Dr. Jennifer Charlot, Saskia Op den Bosch, and Sarah Field
Dr. Jennifer Charlot, Co-Founder at RevX, Saskia Op den Bosch, Co-Founder at RevX, and Sarah Field, Partner of Instructional Design at RevX

The Call: Why Learning Must Change

“The water is contaminated.”
“My classmate was murdered.”
“My mother lost her job to AI.”

These aren’t headlines. They’re words spoken by scholars in Mississippi – teenagers carrying responsibilities most adults would find hard to bear.

When they ask, “Why should I care about school?” they’re not resisting learning; they’re signaling that learning must rise to meet their lives.

This is the tension of our time: the system designed to prepare young people for the future is moving slower than the future itself. Automation, climate instability, and inequality demand humans who can think critically, act ethically, and adapt continuously. Yet too often, instruction (and school more generally) still trains scholars to recall, repeat, and comply.

RevX believes learning should evolve as the world does. It must help young people become the kinds of humans AI struggles to replace – curious, ethical, and capable of shaping change.

Learning as a Human Act

The skills most essential in the age of AI – communication, creativity, resilience, ethical reasoning, adaptability – aren’t new. They’re expressions of what makes us human.

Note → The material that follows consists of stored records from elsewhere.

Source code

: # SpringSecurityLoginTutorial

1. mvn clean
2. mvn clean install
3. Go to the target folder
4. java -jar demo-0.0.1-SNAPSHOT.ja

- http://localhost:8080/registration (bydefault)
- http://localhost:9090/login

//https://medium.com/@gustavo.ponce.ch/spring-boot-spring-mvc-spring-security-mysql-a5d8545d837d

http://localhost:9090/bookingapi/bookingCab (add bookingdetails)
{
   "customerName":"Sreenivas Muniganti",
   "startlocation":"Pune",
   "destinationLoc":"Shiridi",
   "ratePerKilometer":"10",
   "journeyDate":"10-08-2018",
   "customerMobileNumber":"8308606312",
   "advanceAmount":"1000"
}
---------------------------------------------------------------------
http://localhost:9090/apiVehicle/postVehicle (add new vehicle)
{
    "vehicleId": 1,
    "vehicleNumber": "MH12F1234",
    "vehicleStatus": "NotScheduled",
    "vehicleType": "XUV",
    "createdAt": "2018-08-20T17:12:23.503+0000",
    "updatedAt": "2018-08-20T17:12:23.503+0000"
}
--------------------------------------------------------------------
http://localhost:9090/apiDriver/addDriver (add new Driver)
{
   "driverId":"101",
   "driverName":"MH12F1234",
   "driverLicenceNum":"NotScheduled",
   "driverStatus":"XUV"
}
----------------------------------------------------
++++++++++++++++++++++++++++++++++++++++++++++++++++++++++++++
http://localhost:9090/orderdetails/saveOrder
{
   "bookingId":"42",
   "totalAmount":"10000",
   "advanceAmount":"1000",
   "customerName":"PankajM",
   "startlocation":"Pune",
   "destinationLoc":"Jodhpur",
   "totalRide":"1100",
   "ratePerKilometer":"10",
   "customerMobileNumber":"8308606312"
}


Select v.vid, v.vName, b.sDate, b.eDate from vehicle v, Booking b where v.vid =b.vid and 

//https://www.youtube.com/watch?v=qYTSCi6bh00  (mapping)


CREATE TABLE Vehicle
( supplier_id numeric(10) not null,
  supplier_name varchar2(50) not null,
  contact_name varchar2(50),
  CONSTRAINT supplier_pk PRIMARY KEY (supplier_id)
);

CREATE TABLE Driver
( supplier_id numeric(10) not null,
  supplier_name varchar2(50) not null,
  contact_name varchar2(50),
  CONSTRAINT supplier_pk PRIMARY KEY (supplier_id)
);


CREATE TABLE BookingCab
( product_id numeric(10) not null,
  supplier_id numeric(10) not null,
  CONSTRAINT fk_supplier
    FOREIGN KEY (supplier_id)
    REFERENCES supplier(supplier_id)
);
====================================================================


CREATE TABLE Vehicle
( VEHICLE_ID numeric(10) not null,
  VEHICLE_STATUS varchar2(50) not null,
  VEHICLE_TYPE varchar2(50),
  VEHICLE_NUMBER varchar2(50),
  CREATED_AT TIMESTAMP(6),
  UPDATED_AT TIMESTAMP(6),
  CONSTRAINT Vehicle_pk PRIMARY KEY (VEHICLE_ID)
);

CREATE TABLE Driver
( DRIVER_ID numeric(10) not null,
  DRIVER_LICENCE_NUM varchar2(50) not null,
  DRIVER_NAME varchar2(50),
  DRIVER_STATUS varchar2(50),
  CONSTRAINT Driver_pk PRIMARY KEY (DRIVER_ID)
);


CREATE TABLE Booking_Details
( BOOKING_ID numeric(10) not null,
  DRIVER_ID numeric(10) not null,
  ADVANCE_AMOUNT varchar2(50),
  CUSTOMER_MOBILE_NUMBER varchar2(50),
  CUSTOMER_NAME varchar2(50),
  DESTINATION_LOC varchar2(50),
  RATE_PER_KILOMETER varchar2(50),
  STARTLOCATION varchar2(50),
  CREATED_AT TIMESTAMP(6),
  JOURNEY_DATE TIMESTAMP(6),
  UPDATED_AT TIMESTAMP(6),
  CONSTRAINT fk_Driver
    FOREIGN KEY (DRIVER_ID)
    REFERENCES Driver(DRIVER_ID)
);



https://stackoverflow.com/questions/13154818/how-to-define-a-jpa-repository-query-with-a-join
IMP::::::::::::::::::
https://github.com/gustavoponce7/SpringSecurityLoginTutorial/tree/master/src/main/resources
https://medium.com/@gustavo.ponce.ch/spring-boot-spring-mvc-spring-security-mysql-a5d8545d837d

Behind each are two capacities that shape all the rest: agency, the power to act, and transferability, the ability to apply learning in new contexts in order to achieve the goals we want.

Traditional education rarely cultivates either. It fragments knowledge into subjects that live apart from life.

That’s why RevX created DEEDS. If AI can do the recalling, humans must do the discovering. DEEDS helps scholars develop what machines cannot: the ability to discover problems that matter, examine them with curiosity and empathy, design solutions grounded in community need, and share learning in ways that inspire collective action.

Through DEEDS, young people learn to see themselves as capable of shaping and leading their communities. They build habits of inquiry, collaboration, and reflection that help them continue learning – no matter how the future shifts.

When learning becomes a living process, it stops being about right answers. It becomes a practice of asking better questions and using learning to make life better for us all.

DEEDS: The Architecture for Real World Learning

DEEDS – Discover, Examine, Engineer, Do, Share – is not a curriculum to follow. It’s a cadence of learning that helps teachers and scholars move from curiosity to impact while keeping rigor and relevance at the center.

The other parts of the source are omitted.